2026-04-01 12:00:00 -0400 EDT

New work led by Michal Sadowski showing how outcome scaling and endogenous treatment effects can induce spurious gene-environment interaction signals, with a practical diagnostic for distinguishing these artifacts from genuine G × E.

The geometry of G × E: how scaling and endogenous treatment effects shape interaction direction


Gene-environment interaction (G × E) studies hold promise for identifying genetic loci mediating the effects of environmental risk on disease. However, interpretation of G × E effects is often confounded by two fundamental issues: the dependence of interaction estimates on outcome scale and the presence of endogenous treatment effects, in which genetic liability influences environmental exposure. These factors can induce apparent G × E signals—even when genetic and environmental contributions are purely additive on an unobserved scale.
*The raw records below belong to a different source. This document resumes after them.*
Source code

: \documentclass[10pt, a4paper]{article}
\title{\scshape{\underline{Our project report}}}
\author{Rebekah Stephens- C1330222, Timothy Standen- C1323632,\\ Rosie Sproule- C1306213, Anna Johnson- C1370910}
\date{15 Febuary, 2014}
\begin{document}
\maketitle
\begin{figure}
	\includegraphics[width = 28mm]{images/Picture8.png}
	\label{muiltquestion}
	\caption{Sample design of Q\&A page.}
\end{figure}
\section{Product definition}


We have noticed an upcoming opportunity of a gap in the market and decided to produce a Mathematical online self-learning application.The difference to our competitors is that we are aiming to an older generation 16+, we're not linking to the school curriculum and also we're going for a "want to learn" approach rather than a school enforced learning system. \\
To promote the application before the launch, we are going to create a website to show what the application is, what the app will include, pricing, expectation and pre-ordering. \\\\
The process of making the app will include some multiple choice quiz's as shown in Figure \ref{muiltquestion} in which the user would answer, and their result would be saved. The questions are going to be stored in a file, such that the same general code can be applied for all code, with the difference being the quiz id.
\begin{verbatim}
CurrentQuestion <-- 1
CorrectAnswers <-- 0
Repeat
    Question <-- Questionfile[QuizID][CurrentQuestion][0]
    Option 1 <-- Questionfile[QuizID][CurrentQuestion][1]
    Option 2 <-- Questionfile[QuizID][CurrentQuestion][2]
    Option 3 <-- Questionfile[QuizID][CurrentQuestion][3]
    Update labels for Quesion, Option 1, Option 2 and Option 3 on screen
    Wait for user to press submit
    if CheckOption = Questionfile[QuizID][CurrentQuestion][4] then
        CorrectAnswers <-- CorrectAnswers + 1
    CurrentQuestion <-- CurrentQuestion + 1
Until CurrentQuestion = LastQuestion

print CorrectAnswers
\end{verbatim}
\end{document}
In this work, we demonstrate that any monotone convex transformation of an outcome induces sign-consistent G × E effects: the sign of the interaction term aligns with the sign of the corresponding main genetic effect. We further show that endogenous treatment effects, modeled as threshold-based interventions, generate G × E effects with a similar directional signature. Exploiting this property, we propose a simple diagnostic: sign consistency across G × E estimates can signal when interactions are driven by outcome scaling or exposure endogeneity. We validate our framework in the UK Biobank using transcriptome-wide interaction studies (TxEWAS) across multiple trait–environment pairs, observing widespread sign consistency in some settings—suggesting confounding by scaling or treatment bias. Our results provide both a theoretical foundation and a practical tool for interpreting G × E findings, enabling researchers to assess whether the observed G × E signal may depend substantially on outcome scaling or be influenced by exposure endogeneity.